Blur simulation. (A) original MR image of the ACR phantom. (B) image with blur using PSF of FWHM = 3 mm. (C) image with blur using a PSF of 6 mm

At the end, the dataset for these tests consisted of 600 labeled slices with 1 indicating that the test has passed and 0 indicating that it has failed. These slices were randomly split into three sets: training data (499 images), validation data (63 images), and testing data (63 images).

To increase the size of the training set and make the model more robust to variations in the data, data augmentation was applied to the original training images by performing random rotations of ± 7 degrees and translations of ± 2 mm.

The model’s output is a prediction number that ranges from 0 to 1, where a value closer to 1 indicates a higher probability of parameter to pass.

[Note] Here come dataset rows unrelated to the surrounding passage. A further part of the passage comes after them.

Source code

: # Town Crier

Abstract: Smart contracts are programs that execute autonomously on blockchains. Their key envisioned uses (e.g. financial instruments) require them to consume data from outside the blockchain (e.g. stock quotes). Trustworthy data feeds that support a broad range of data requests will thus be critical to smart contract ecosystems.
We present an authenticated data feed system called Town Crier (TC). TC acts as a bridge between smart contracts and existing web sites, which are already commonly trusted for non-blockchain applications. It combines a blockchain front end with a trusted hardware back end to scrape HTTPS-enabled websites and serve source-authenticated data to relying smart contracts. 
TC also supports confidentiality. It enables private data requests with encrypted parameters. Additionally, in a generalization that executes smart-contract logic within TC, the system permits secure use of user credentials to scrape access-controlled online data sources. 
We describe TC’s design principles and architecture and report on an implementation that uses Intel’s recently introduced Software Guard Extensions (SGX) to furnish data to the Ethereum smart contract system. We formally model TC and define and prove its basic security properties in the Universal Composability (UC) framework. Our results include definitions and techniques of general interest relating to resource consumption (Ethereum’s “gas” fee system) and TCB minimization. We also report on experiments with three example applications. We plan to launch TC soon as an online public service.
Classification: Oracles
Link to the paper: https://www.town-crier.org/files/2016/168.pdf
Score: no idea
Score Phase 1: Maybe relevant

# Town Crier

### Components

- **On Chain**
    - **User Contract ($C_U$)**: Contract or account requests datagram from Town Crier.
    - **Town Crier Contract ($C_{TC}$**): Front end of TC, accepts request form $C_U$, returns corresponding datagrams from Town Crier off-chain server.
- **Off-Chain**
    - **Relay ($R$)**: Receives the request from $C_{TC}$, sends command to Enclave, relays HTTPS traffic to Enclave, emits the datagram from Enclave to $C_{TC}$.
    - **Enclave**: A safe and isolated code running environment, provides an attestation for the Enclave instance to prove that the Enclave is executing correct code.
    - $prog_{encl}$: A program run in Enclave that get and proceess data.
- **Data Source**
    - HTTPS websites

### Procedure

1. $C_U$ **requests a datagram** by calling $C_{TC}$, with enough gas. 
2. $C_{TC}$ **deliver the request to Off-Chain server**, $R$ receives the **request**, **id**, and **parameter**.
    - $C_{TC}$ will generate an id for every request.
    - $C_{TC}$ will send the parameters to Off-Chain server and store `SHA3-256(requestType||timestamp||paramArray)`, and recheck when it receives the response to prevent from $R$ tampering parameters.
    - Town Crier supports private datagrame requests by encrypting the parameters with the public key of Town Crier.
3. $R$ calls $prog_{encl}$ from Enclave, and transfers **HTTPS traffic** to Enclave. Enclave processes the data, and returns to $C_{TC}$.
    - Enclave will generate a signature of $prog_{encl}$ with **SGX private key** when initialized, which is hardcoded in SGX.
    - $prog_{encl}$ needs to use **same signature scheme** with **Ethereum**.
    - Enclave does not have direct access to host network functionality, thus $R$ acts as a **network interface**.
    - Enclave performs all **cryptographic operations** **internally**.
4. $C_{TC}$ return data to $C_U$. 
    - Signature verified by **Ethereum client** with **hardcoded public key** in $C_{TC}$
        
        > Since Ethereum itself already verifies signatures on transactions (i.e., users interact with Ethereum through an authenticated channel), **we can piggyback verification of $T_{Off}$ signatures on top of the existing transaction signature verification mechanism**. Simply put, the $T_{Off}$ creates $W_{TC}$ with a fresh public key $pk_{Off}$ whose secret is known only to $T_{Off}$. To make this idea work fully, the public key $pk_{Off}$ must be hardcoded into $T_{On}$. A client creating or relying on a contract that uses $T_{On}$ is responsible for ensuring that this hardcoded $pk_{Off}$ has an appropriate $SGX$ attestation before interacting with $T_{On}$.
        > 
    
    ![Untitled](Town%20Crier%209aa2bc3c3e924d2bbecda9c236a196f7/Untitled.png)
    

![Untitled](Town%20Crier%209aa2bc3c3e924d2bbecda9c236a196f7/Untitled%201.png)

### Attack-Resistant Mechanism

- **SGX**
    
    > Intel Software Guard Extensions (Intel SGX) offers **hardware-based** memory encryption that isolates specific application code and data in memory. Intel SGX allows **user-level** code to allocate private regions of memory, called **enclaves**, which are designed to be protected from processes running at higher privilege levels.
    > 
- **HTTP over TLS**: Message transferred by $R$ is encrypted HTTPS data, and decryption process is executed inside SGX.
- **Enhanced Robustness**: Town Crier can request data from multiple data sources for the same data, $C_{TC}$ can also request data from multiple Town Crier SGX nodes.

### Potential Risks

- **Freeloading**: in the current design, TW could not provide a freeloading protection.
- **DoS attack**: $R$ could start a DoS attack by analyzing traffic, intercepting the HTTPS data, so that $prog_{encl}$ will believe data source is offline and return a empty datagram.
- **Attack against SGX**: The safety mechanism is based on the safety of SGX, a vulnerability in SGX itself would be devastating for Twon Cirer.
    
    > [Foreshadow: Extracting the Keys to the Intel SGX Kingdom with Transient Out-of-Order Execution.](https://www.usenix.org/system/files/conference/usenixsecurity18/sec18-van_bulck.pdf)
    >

The loss function adopted for training is “binary Cross-entropy " and the optimizer used is ADAM (Adaptive Moment Estimation).

Before training the models, it is essential to preprocess the images to ensure that they are suitable for the network to learn from as show in Fig. 3. One of the preprocessing steps involves normalizing the intensities of the pixels in the images.

Fig. 3
figure 3

Image preprocessing for each model including resizing of the images and normalization of the pixels

For the EfficientNetB0 and EfficientNetB5 models, the intensities of the pixels were normalized to the range of 0 to 255. On the other hand, for the VGG16, VGG19, ResNet50, and InceptionV3 models, the intensities of the pixels were normalized to a range of 0 to 1. This range was chosen because it is the standard range used in these deep learning models.

Another important preprocessing step is resizing the images to a specific size. For ResNet50, VGG16, VGG19, and EfficientNetB0, the images were resized to 224 × 224 pixels. However, for EfficientNetB5 and InceptionV3, the images were resized to 456 × 456 and 299 × 299 pixels, respectively. This resizing step ensures that all images have the same size, allowing the model to process the data efficiently. Figure 3 illustrates the preprocessing procedure, which encompasses image resizing and standardization.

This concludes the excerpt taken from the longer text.